The 200 demolition workers—nicknamed the Polish Brigade because of their home country—worked 12-hour shifts, seven days a week with no overtime to knock down the old Bonwit Teller building and make room for Trump Tower on Fifth Avenue in Manhattan.

According to testimony in a protracted civil suit in federal court, the laborers were paid $5 an hour or less when they were paid at all. Some went unpaid after the contractor had financial troubles. A few never received even the paltry sum that was owed them for their dirty and hazardous efforts preceding the construction of Trump’s monument to his own wealth.

“They were undocumented and worked ‘off the books,’” Manhattan federal Judge Charles Stewart said of the workers after they became the subject of a 1983 lawsuit. “No records were kept, no Social Security or other taxes were withheld.”

Make no mistake, when it comes to worker safety, it’s all about builders trying to save money.
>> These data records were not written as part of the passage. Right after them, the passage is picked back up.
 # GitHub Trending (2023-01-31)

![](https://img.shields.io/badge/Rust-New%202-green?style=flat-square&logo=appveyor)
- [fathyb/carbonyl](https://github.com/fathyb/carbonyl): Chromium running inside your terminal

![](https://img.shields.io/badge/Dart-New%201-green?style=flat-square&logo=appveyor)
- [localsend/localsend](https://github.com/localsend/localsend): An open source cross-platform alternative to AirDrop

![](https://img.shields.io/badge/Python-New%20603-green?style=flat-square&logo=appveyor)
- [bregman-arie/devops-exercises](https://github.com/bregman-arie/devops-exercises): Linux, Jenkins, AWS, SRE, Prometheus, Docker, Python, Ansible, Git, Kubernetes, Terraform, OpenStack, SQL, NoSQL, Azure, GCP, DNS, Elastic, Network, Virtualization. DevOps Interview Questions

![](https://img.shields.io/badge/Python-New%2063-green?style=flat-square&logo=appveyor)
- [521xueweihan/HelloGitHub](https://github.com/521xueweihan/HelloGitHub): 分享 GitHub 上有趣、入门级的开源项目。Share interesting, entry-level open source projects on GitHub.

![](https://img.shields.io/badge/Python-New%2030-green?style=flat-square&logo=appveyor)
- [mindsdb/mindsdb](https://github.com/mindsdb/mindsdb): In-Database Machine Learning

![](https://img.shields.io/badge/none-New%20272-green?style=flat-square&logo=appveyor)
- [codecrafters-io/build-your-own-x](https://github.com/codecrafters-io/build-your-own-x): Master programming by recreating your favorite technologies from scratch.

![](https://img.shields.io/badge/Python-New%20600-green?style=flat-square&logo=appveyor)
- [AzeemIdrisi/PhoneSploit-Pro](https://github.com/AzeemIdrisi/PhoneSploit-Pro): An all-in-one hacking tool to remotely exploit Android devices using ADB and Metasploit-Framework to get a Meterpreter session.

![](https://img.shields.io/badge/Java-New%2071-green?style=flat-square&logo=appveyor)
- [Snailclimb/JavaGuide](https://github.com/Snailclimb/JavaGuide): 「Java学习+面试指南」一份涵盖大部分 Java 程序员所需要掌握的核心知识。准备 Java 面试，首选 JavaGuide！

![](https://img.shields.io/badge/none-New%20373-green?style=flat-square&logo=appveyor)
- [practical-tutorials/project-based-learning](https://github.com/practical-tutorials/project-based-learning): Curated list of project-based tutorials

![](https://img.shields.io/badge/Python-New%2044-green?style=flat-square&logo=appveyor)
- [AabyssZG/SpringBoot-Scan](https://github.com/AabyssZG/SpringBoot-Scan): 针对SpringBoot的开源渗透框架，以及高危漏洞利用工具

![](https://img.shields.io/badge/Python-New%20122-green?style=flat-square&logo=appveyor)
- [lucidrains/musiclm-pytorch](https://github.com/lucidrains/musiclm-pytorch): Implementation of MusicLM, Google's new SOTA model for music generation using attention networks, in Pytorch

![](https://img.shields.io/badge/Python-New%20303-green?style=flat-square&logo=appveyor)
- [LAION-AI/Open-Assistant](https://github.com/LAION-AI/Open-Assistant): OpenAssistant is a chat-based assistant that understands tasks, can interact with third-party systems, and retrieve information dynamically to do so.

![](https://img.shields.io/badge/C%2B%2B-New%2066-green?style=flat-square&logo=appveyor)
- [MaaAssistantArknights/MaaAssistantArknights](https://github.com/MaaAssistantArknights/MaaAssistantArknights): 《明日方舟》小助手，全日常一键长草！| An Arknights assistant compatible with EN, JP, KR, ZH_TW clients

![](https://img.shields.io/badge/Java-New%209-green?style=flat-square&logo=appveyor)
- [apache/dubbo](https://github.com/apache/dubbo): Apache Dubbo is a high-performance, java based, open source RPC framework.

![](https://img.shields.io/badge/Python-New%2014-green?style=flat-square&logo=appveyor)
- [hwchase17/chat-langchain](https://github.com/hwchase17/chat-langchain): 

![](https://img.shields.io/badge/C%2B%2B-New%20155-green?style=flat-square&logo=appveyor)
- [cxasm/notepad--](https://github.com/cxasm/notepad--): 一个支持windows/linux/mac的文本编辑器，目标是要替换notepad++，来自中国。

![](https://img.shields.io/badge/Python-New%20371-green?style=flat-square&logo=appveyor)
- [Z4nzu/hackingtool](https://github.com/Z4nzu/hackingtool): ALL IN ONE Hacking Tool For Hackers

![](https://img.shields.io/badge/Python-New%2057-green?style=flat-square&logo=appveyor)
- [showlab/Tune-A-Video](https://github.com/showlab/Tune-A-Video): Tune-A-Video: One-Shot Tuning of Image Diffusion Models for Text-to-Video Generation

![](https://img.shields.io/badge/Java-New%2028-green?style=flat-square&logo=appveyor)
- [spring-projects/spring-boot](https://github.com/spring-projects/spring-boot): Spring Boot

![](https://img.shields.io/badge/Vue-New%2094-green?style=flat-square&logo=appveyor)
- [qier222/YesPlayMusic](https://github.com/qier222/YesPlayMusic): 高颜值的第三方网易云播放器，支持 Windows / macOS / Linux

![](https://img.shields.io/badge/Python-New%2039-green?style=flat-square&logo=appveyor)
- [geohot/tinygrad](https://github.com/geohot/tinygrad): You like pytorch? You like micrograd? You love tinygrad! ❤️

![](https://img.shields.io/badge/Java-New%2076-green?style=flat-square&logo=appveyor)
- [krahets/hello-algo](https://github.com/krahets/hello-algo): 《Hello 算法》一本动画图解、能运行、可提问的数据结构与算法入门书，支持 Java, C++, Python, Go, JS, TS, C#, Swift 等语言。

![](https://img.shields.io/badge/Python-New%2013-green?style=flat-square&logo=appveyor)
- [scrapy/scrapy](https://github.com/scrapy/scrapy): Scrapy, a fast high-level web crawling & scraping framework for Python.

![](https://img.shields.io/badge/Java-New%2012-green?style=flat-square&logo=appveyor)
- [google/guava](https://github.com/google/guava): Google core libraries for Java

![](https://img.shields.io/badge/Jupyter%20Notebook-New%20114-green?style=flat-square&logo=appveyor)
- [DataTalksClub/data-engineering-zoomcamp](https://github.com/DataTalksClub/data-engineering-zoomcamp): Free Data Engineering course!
And the safety problems can pop up anywhere — if it can pop up on a high profile Fifth Avenue construction project then every place has the potential for such conduct.

As you ponder changes to the Labor Law, a subject that seems to come up each session as builders try to eviscerate it so they can have a bit more, ahem, latitude on safety issues, ponder this: When an accident happens at a construction site, who has control of the evidence and witnesses?  Can injured workers rely on their co-workers to give accurate testimony about conditions on the site, with their own jobs at stake if the testimony isn’t what the builder wants?

Do people immigrate to this country to make money to feed their families back home, or to give support to Juan and Manuel that they just met last week?

Usually the faux-reform — reform is a word that should be used for improvements, not destruction — comes up with the scaffold law. When employers don’t provide proper safety equipment and a worker is injured at a height-related incident, the employer is held liable unless the worker was solely responsible.  Builders, of course, would love to have a comparative negligence standard, so that they can point the fingers back at the workers and say, “Hey wait! Maybe a jury will find the workers partly at fault!”

But, of course, workers are handicapped by lacking control and access to the work site after injuries. And it’s the builders who are in the best positions to make sure the safety equipment is available.

So, dear Legislators, while many of you have no doubt cracked your fair share of Trump jokes, let’s put that aside today and look at what he’s given us– an inside look at the construction site to see what actually happens, as opposed to what should happen.